From challenges of sensitising AI to issues of security, privacy and ethics

Suppose you’re driving down a steep, narrow mountain road. As you turn an S-bend, you discover half a dozen children directly in your path. There’s no braking distance. You can drive into the kids. Or, you can slam your car into the mountainside, risking your own life. What do you do? What if you have an important passenger in the car, or your family is with you?

Behavioural scientists call this the Trolley Problem (the original version involves a runaway trolley on a railway line with a shunt and people at risk on both branch lines). It was dreamt up as an ethics experiment. Today, it is a real, live situation with huge sums riding on finding reasonable answers.

You see, it might be an autonomous Artificial Intelligence driving the car and that’s a situation that’s being discussed at length by autonomous vehicle designers.

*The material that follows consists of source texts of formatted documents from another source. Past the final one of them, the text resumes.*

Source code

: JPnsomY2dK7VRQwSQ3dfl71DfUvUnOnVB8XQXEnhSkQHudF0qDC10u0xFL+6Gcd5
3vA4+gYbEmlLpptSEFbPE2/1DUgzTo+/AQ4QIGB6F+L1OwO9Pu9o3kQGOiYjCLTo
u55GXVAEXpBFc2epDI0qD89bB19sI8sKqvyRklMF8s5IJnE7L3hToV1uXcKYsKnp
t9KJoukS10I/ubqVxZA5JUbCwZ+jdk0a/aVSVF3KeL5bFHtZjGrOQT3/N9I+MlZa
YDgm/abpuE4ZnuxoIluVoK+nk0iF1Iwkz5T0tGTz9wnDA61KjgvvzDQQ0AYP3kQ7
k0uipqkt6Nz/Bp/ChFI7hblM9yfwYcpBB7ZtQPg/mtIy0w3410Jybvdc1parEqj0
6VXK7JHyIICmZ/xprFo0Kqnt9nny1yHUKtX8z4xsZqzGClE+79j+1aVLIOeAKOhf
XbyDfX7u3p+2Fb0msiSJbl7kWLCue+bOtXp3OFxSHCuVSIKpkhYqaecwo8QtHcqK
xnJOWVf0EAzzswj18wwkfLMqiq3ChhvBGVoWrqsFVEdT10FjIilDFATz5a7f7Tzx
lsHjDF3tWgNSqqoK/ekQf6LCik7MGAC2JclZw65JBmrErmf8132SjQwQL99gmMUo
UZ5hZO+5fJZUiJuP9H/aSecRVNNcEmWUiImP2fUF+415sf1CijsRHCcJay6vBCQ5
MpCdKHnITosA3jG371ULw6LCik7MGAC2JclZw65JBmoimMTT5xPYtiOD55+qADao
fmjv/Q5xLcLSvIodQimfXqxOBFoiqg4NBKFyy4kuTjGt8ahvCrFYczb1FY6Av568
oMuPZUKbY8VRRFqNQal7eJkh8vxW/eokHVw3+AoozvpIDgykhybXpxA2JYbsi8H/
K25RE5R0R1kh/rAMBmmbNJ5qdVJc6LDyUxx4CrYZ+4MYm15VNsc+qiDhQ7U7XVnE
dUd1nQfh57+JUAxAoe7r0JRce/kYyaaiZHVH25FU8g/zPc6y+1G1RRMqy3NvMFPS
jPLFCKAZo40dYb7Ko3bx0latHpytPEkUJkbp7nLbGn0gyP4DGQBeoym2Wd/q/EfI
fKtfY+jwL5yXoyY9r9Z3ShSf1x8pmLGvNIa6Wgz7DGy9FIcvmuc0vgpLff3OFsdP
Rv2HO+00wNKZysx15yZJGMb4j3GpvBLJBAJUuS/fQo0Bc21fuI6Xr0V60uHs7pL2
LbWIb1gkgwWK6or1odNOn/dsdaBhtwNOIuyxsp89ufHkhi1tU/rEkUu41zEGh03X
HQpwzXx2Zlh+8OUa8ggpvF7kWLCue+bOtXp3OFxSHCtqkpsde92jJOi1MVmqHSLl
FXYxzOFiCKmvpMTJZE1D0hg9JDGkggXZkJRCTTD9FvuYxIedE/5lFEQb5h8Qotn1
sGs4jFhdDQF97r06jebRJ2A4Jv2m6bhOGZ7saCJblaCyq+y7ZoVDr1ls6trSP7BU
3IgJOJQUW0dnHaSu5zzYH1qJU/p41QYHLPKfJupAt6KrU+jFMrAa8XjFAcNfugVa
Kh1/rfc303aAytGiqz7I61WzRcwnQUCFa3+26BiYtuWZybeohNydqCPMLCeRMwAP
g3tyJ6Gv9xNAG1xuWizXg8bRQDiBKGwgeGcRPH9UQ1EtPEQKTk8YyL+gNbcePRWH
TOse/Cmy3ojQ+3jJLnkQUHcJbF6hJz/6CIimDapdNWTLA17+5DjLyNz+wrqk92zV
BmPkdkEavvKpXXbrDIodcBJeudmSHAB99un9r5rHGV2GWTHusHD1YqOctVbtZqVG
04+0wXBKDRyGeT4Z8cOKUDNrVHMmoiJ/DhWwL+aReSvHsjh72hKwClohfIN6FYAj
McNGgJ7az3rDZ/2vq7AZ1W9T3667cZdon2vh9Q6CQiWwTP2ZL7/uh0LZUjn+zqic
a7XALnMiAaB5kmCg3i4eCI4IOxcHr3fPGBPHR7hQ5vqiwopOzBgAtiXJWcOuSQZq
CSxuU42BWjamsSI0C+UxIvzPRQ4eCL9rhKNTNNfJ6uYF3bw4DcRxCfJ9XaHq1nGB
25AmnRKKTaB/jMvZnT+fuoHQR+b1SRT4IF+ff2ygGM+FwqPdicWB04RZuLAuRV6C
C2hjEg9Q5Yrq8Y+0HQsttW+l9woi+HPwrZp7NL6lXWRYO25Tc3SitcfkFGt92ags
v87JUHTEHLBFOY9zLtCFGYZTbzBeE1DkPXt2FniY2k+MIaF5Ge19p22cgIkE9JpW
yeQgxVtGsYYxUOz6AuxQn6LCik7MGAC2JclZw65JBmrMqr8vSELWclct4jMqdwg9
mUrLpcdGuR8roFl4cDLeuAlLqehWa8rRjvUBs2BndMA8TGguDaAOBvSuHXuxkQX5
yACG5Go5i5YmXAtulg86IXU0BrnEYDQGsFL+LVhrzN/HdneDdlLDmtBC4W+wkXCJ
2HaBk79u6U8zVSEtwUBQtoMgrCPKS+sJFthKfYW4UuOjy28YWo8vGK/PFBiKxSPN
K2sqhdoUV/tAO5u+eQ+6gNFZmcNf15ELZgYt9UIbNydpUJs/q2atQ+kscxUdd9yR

For then it is the AI that has to make an instantaneous decision to do the thing that’s likely to cause least harm.

That is a complicated question with many ramifications: whose life should be at least risk? Car insurance companies would really like to know what’s likely to be the AI’s response in this, and in other high-risk situations. Until acceptable solutions to such ethical dilemmas can be programmed reliably, this may be a big barrier that holds up widespread usage of autonomous vehicles.

Training a robot to take such crucial ethical decisions on the fly is incredibly difficult. Even training a robot to develop any “sense of ethics” is, in itself, very difficult. But as AI becomes an increasingly important component in every sphere of life, machine ethics is also becoming an increasingly important field of research. If AI is to integrate harmoniously with society, it must be programmed to maximise safety and fit in with human ethics. This is a task that is pulling in philosophers and logicians, as well as computer programmers.

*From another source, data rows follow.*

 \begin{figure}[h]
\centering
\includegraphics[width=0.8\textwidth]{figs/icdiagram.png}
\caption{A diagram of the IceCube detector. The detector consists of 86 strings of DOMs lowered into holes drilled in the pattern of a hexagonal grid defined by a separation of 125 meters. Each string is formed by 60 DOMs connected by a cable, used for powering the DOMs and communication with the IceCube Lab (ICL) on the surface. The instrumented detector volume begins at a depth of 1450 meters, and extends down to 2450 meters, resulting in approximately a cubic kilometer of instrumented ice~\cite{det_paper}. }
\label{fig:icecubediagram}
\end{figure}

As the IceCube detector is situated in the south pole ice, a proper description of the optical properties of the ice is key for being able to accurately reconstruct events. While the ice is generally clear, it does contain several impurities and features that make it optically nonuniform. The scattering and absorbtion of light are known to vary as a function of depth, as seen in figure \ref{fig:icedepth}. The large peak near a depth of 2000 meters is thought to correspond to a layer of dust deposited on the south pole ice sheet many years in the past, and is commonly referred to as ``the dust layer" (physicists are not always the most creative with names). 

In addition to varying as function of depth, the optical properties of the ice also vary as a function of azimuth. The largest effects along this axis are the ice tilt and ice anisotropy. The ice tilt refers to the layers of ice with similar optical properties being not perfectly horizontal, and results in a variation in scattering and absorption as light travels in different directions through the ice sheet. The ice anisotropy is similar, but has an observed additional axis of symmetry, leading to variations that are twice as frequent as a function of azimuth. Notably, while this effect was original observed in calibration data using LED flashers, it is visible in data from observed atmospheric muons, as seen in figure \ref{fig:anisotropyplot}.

Apart from autonomous vehicles, AI is extensively deployed by defence forces and law and order departments. Back in 1942, writer and biochemistry professor Isaac Asimov invented the “Laws of Robotics” in a science fiction short story, “Runaround”. According to Asimov’s First Law, “A robot cannot injure a human being, or through inaction, allow a human being to come to harm.”

In reality, AI is bound by no such law. Drones that can deal mass death and destruction are part and parcel of modern warfare. How can such devices be trained not to bomb hospitals? Smart gun systems can autonomously target moving objects in the field of fire. South Korea deploys such smart guns on the Demilitarised Zone with North Korea. How is such a gun “trained” to issue warnings before shooting?

Less obvious situations can arise in many other instances where AIs are taking over tasks that involve intimate interactions with humans. For example, somebody with a chronic condition, say, a diabetic or a bipolar individual, may be monitored by an intelligent agent such as Amazon Alexa and reminded to take insulin shots, or other medication, as required. If the patient ignores the instructions, should the AI then inform somebody else? This is a breach of privacy but it could save the patient’s life.

Privacy breaches in general are another massive area of concern. There are Internet of Things (IoT) sensors in all sorts of modern gadgetry. These things can literally be installed to keep the plumbing in good order. IoT is designed to monitor everything and monitoring can easily become “snooping”. 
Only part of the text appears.